[Start of Attachment]
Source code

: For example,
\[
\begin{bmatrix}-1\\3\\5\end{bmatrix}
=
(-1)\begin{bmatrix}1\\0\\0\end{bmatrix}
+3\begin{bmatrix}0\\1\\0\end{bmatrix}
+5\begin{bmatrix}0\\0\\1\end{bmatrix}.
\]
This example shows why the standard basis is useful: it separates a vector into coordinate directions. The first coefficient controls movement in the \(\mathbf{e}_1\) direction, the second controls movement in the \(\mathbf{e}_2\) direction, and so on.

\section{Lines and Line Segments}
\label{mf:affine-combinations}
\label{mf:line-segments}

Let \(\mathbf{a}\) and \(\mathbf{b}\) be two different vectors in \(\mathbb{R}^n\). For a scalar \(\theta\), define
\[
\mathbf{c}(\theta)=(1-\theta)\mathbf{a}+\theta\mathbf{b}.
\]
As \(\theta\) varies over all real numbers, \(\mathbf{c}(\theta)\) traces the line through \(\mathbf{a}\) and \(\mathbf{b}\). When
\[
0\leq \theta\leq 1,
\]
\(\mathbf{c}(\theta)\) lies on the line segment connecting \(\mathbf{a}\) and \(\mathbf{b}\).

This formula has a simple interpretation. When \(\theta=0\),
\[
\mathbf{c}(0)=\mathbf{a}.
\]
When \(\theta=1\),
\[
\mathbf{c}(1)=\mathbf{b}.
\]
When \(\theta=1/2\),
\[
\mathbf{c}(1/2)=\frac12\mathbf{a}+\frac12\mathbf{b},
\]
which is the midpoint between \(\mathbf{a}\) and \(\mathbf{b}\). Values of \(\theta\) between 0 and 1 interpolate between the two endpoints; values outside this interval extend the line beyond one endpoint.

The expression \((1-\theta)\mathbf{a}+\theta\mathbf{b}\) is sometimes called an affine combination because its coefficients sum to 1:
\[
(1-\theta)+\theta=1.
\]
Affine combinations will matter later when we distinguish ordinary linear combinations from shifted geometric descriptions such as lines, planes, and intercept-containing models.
[End of Attachment]
[Start of Attachment]
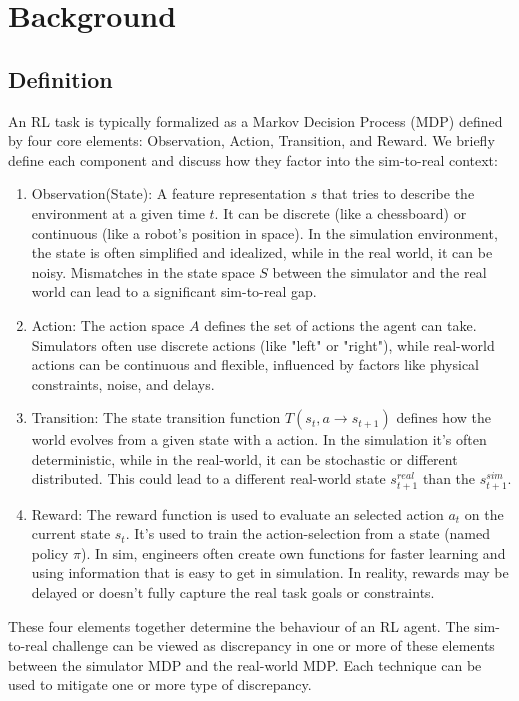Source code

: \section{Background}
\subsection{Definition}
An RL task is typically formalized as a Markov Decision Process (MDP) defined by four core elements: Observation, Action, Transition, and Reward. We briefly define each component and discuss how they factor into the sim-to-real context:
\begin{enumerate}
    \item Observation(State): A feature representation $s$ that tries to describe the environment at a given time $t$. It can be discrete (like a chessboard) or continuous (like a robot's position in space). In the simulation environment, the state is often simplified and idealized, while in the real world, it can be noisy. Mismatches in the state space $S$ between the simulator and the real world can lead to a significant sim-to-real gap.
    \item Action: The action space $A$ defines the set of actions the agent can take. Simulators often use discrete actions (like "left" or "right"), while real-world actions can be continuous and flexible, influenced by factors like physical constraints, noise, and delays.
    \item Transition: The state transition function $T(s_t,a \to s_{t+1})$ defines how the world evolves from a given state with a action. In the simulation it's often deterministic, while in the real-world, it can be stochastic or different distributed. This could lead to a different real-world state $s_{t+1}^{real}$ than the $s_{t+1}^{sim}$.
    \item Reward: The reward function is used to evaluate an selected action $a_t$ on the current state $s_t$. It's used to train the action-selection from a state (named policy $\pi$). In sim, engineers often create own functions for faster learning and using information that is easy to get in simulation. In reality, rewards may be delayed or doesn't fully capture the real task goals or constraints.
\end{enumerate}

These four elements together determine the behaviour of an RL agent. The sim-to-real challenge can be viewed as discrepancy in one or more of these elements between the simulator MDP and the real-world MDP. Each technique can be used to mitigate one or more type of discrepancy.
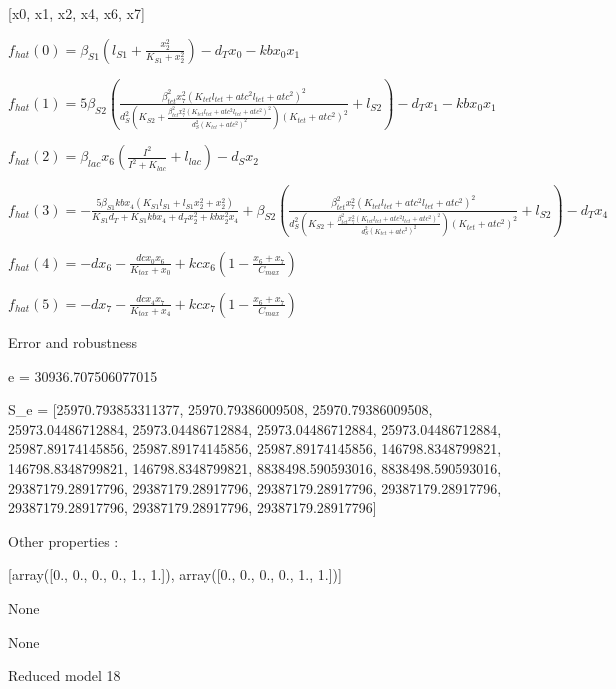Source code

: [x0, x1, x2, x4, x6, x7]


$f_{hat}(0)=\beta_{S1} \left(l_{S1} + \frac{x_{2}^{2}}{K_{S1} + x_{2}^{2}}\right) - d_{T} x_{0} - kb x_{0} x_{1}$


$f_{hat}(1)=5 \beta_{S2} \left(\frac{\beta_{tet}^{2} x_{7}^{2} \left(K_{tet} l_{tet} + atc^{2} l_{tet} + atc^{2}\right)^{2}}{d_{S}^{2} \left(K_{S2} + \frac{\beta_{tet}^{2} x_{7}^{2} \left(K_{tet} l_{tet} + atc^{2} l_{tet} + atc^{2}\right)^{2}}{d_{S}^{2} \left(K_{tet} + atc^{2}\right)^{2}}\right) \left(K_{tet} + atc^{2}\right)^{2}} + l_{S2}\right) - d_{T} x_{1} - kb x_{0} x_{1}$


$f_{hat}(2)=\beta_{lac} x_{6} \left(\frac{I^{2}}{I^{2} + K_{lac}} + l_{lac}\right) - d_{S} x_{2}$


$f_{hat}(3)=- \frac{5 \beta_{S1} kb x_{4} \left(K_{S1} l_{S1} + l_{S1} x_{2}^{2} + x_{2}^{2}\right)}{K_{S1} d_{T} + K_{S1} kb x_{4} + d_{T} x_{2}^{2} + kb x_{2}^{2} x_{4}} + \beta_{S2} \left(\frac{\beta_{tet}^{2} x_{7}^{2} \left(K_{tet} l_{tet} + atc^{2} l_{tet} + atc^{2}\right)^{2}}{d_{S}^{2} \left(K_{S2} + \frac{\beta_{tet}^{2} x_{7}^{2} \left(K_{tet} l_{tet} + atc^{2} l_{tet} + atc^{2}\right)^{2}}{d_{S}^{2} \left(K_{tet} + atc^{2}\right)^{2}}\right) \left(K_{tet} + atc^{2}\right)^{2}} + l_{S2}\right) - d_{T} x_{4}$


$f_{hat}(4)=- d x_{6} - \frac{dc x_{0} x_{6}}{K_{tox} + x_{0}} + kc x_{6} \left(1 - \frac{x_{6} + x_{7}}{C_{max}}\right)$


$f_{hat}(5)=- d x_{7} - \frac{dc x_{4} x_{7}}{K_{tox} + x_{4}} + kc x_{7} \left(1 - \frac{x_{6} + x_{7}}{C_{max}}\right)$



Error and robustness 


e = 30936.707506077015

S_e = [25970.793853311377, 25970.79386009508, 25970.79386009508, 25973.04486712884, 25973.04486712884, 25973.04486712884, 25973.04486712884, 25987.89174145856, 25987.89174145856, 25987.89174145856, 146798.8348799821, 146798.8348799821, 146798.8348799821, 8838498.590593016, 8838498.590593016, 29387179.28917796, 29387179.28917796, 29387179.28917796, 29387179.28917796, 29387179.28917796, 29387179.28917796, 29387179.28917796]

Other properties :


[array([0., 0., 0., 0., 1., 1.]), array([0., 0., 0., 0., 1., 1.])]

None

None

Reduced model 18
[End of Attachment]
[Start of Attachment]
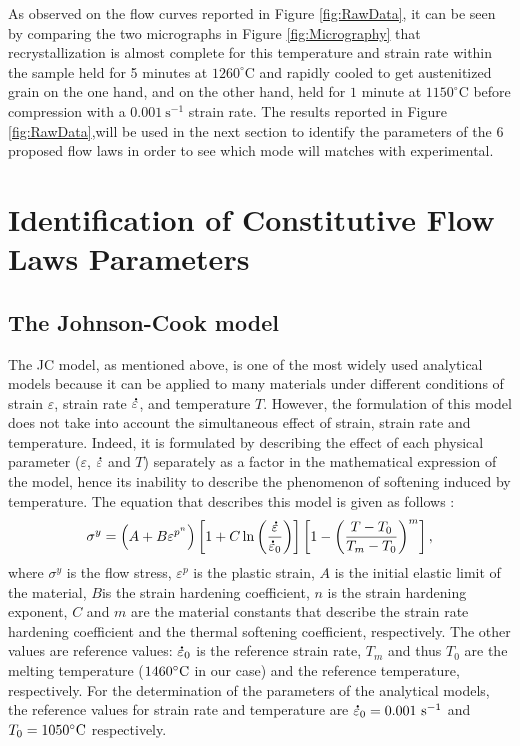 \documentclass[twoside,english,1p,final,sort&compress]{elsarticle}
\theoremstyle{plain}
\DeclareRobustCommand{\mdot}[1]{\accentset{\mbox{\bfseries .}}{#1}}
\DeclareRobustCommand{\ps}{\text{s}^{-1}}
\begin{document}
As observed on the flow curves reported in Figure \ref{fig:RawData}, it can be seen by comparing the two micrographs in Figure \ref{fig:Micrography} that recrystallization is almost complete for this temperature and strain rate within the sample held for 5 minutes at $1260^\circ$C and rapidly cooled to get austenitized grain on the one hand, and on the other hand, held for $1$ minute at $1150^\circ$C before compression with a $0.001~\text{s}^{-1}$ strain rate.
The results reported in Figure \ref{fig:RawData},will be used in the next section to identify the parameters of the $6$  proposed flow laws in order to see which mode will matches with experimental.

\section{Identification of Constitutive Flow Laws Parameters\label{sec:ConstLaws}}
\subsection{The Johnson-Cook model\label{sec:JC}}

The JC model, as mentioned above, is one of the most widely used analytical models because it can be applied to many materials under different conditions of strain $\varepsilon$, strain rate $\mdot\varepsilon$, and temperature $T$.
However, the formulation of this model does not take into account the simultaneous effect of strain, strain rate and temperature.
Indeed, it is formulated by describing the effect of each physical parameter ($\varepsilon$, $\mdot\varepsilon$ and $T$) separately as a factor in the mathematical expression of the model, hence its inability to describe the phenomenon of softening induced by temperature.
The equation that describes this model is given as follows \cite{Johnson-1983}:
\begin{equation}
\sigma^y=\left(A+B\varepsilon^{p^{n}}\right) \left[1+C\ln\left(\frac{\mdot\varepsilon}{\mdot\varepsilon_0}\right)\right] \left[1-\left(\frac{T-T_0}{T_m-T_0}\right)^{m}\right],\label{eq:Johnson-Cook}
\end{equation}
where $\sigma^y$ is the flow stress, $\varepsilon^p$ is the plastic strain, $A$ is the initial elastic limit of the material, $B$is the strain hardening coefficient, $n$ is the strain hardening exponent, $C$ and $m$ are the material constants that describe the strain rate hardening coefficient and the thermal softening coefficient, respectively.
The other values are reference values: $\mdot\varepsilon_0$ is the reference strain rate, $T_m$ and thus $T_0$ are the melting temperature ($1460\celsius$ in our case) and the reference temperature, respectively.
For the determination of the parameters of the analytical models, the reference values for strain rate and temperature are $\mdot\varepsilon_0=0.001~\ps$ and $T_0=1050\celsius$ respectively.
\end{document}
[End of Attachment]
Print again the lines of the entries above that fall between the line holding "0., 0., 0., 1., 1.])]" and the line holding "Reduced model 18", inclusive, exactly as they stand.

§ Task response
[array([0., 0., 0., 0., 1., 1.]), array([0., 0., 0., 0., 1., 1.])]

None

None

Reduced model 18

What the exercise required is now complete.